Twitter ist zehn Jahre geworden, für ein soziales Netzwerk ein starkes Alter. Schön, dass Brandwatch anlässlich dieses großartigen Tags eine Blogparade zum Thema Twitter und ich (#TwitterundIch) ausruft. Worum es geht? Wir Twitter-Liebhaber sollen erzählen, wie uns das Netzwerk privat oder beruflich bereichert.

Ich betreue sozusagen gleich zwei Twitter-Kanäle, einmal meinen eigenen privaten Account zum Thema Blogging, Online Marketing, Social Media und Reisen und dann betreue ich auch noch den Twitter-Account von freiSign, der seit Anfang des Jahres befeuert wird. Hier zwitschere ich über alles, was eine Werbeagentur so interessiert: Werbung, Online Marketing, Content, Apps, Social Media, Video. Alles Themen, die unsere Agentur betreffen und wo wir immer up-to-date sein möchten.

 

Was macht Twitter so einzigartig für dich?
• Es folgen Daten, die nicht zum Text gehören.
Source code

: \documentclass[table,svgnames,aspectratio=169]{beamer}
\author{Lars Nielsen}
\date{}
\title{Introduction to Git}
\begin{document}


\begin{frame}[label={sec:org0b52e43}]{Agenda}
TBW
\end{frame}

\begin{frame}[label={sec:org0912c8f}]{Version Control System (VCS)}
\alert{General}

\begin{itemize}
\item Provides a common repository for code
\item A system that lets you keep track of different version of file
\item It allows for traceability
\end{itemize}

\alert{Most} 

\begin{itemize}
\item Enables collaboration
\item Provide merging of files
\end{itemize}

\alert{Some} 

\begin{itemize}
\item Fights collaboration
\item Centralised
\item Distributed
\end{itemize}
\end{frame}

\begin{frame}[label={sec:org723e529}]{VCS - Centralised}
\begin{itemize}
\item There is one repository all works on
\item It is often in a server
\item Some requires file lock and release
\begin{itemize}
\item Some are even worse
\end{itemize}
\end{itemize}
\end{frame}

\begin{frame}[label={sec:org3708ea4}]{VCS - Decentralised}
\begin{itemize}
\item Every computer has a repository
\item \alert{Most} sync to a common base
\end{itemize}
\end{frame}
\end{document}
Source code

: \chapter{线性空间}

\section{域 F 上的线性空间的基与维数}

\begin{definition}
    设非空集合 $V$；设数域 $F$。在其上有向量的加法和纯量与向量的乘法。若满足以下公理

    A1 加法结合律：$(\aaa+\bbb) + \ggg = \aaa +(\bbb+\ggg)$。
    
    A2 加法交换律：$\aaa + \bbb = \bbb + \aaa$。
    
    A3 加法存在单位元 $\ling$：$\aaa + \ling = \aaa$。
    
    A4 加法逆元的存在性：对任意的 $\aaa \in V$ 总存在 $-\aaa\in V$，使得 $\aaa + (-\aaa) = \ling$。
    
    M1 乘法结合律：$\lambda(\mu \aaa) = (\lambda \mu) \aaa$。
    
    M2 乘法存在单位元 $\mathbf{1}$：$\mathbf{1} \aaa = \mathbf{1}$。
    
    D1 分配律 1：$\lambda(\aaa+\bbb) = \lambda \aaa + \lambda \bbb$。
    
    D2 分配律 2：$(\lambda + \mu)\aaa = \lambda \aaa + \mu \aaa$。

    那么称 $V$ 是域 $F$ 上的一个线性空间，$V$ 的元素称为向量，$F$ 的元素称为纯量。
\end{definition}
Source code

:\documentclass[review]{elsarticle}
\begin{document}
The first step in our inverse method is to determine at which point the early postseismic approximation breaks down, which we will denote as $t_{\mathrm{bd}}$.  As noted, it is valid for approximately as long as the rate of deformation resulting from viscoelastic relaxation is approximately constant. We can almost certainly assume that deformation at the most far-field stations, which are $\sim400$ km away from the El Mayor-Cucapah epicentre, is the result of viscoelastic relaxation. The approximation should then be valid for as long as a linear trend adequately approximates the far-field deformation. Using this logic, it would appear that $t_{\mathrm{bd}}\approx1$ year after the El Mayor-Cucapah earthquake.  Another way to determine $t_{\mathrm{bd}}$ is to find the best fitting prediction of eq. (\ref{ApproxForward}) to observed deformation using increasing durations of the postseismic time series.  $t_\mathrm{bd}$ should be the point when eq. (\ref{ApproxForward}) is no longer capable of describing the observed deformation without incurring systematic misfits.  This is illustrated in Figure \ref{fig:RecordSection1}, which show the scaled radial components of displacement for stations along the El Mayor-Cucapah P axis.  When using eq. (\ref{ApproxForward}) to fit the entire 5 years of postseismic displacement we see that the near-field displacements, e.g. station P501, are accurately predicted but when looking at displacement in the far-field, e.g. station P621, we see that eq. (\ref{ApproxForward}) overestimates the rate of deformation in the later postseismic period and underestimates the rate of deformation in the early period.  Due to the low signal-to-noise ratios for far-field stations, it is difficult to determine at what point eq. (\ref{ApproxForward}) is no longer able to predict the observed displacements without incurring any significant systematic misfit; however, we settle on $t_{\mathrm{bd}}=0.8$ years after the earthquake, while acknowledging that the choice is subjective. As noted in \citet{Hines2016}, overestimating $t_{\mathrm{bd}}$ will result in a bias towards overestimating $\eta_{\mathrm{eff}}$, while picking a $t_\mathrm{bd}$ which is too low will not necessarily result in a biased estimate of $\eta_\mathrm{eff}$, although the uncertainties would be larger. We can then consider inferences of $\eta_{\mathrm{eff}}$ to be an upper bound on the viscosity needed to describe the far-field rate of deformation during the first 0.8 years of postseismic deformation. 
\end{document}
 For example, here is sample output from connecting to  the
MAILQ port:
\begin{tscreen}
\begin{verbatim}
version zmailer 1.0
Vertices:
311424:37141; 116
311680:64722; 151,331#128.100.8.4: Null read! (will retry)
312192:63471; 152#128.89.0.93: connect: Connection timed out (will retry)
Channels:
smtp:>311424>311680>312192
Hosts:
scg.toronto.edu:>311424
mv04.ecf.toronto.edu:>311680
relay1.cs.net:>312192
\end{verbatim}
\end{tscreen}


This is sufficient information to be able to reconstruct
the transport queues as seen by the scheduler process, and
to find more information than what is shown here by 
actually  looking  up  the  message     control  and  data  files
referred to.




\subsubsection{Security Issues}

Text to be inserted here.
Da wären wir auch schon beim Thema. Wenn ich wissen will, was es bei den oben genannten Themen Neues gibt, dann schaue ich einfach auf Twitter, dazu recherchiere ich Hashtags oder scrolle durch den Feed. Dort folge ich sowohl mit meinem privaten Account als auch mit dem freiSign-Account den Meinungsführern unserer Branche, den sogenannten Influencern. Sie sehen nicht nur Trends als erste, nein sie sorgen dafür, dass es überhaupt neue Trends gibt. Twitter ist für mich einzigartig, weil man durch kein anderes Netzwerk so schnell und unkompliziert mit Leuten in Kontakt kommt und sich austauschen kann. Twitter und ich, das ist vor allem netzwerken. Mit 140 Zeichen seine Meinung zu äußern ist gar nicht so leicht, macht Twitter aber EINZIGARTIG.

 

Wie bist du auf Twitter gestoßen?

Im Jahr 2012 war ich für ein Auslandspraktikum in Los Angeles und kam dort das erste Mal mit Tools wie Google Analytics oder Google Adwords in Berührung. Von Online Marketing hatte ich vorher nur mal so gehört und bei Facebook war ich zu dem Zeitpunkt auch noch nicht lange. Ich kam mit Kollegen ins Gespräch über Social Media und sagte, dass mir das Thema sehr gefällt. Und dann hieß es „Anna, you have to be on Twitter“.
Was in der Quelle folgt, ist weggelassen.